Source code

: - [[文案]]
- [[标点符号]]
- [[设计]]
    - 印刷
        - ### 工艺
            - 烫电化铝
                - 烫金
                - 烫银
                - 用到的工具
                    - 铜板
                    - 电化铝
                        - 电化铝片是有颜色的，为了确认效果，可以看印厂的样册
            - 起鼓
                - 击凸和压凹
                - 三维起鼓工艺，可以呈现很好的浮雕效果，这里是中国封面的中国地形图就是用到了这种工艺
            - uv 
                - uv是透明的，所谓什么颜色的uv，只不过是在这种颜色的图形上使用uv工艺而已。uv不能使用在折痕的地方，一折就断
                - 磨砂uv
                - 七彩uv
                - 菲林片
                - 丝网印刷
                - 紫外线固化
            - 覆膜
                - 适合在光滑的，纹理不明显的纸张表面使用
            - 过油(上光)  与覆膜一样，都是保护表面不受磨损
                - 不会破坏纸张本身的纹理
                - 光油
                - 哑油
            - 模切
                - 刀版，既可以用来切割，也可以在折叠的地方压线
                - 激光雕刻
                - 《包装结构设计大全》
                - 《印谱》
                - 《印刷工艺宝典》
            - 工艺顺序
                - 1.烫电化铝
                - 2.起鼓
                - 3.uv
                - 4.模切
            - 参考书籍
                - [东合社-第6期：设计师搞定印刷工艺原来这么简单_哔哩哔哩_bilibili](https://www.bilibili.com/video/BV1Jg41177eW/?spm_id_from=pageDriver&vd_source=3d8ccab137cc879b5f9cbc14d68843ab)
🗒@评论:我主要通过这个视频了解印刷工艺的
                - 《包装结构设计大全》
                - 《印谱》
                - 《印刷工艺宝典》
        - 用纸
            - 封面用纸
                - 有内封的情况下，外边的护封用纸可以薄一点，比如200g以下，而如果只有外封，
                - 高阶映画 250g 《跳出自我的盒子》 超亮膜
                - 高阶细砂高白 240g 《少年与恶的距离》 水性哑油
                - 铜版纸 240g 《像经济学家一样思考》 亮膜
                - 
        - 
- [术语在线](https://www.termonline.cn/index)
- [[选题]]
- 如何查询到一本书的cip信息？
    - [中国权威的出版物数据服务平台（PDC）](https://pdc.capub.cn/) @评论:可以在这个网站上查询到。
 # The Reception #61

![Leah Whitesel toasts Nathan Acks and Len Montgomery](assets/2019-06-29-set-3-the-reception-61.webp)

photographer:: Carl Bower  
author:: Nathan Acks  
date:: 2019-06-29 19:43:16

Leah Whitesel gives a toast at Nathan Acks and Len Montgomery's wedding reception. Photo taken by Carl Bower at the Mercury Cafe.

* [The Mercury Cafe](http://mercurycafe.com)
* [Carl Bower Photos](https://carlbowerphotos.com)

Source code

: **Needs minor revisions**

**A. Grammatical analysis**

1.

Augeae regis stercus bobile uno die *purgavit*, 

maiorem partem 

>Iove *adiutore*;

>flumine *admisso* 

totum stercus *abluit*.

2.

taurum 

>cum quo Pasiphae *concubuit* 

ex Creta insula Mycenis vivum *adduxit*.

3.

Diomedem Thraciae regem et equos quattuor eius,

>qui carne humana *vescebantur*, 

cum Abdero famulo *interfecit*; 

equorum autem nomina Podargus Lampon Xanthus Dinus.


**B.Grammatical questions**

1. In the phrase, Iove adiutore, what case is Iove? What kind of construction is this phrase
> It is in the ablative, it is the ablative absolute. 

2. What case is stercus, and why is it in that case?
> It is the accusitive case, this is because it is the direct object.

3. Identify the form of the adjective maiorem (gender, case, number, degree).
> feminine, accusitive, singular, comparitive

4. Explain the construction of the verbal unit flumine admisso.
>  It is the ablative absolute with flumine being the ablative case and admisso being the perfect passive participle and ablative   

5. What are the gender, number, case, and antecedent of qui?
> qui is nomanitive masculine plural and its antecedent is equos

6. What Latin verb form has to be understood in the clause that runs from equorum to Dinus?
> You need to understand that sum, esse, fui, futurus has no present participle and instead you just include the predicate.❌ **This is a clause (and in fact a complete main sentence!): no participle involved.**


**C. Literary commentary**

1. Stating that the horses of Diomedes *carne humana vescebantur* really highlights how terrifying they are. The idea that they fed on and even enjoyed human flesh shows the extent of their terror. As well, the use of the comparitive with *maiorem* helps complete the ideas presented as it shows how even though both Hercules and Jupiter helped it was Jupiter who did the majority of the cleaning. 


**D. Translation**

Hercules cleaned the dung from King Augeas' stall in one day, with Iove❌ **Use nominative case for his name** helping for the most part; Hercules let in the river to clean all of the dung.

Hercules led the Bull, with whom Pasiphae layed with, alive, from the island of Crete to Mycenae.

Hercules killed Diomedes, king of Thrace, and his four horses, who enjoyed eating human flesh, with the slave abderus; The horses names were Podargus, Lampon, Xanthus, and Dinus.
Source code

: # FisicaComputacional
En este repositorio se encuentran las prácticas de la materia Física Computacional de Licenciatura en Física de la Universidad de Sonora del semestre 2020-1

**Task brief:**
The result should be every line of the material that contains the word "humana", so copy those lines.

**Reply to the exercise:**
>qui carne humana *vescebantur*, 
1. Stating that the horses of Diomedes *carne humana vescebantur* really highlights how terrifying they are. The idea that they fed on and even enjoyed human flesh shows the extent of their terror. As well, the use of the comparitive with *maiorem* helps complete the ideas presented as it shows how even though both Hercules and Jupiter helped it was Jupiter who did the majority of the cleaning. 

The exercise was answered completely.